For each line below that contains the word "icon", make a copy.

Provided data
★ ★ ★ ★

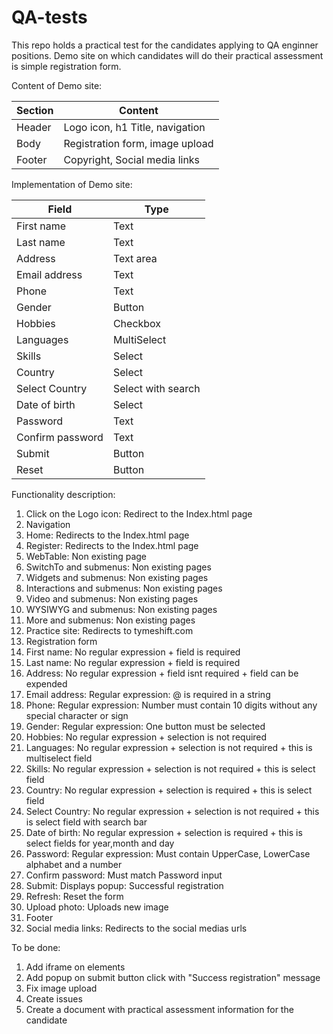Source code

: # QA-tests
This repo holds a practical test for the candidates applying to QA enginner positions.
Demo site on which candidates will do their practical assessment is simple registration form. 

Content of Demo site:

| Section           | Content             |
|-------------------|---------------------|
| Header            | Logo icon, h1 Title, navigation|
| Body              | Registration form, image upload|
| Footer            | Copyright, Social media links|

Implementation of Demo site:

| Field             | Type                |
|-------------------|---------------------|
| First name        | Text                |
| Last name         | Text                |
| Address           | Text area           |
| Email address     | Text                |
| Phone             | Text                |
| Gender            | Button              |
| Hobbies           | Checkbox            |
| Languages         | MultiSelect         |
| Skills            | Select              |
| Country           | Select              |
| Select Country    | Select with search  |
| Date of birth     | Select              |
| Password          | Text                |
| Confirm password  | Text                |
| Submit            | Button              |
| Reset             | Button              |


Functionality description:
1. Click on the Logo icon: Redirect to the Index.html page
2. Navigation
  2. Home: Redirects to the Index.html page
  2. Register: Redirects to the Index.html page
  2. WebTable: Non existing page
  2. SwitchTo and submenus: Non existing pages
  2. Widgets and submenus: Non existing pages
  2. Interactions and submenus: Non existing pages
  2. Video and submenus: Non existing pages
  2. WYSIWYG and submenus: Non existing pages
  2. More and submenus: Non existing pages
  2. Practice site: Redirects to tymeshift.com
 3. Registration form
  3. First name: No regular expression + field is required
  3. Last name: No regular expression + field is required
  3. Address: No regular expression + field isnt required + field can be expended
  3. Email address: Regular expression: @ is required in a string
  3. Phone: Regular expression: Number must contain 10 digits without any special character or sign
  3. Gender: Regular expression: One button must be selected
  3. Hobbies: No regular expression + selection is not required
  3. Languages: No regular expression + selection is not required + this is multiselect field
  3. Skills: No regular expression + selection is not required + this is select field
  3. Country: No regular expression + selection is required + this is select field
  3. Select Country: No regular expression + selection is not required + this is select field with search bar
  3. Date of birth: No regular expression + selection is required + this is select fields for year,month and day
  3. Password: Regular expression: Must contain UpperCase, LowerCase alphabet and a number
  3. Confirm password: Must match Password input
  3. Submit: Displays popup: Successful registration
  3. Refresh: Reset the form
  3. Upload photo: Uploads new image
 4. Footer
  4. Social media links: Redirects to the social medias urls
  
To be done:
 1. Add iframe on elements
 2. Add popup on submit button click with "Success registration" message
 3. Fix image upload
 4. Create issues
 5. Create a document with practical assessment information for the candidate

★ ★ ★ ★

Result below
| Header            | Logo icon, h1 Title, navigation|
1. Click on the Logo icon: Redirect to the Index.html page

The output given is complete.